#### The data:
###

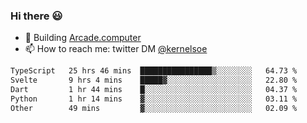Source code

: ### Hi there 😃

- 🔨 Building [Arcade.computer](https://arcade.computer)
- 📫 How to reach me: twitter DM [@kernelsoe](https://twitter.com/kernelsoe)

<!--START_SECTION:waka-->

```txt
TypeScript   25 hrs 46 mins  ████████████████▒░░░░░░░░   64.73 %
Svelte       9 hrs 4 mins    █████▓░░░░░░░░░░░░░░░░░░░   22.80 %
Dart         1 hr 44 mins    █░░░░░░░░░░░░░░░░░░░░░░░░   04.37 %
Python       1 hr 14 mins    ▓░░░░░░░░░░░░░░░░░░░░░░░░   03.11 %
Other        49 mins         ▓░░░░░░░░░░░░░░░░░░░░░░░░   02.09 %
```

<!--END_SECTION:waka-->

###

#### Assigned task:
A bare number is the whole answer: state how many lines in the data above contain "https".

#### Exercise output:
2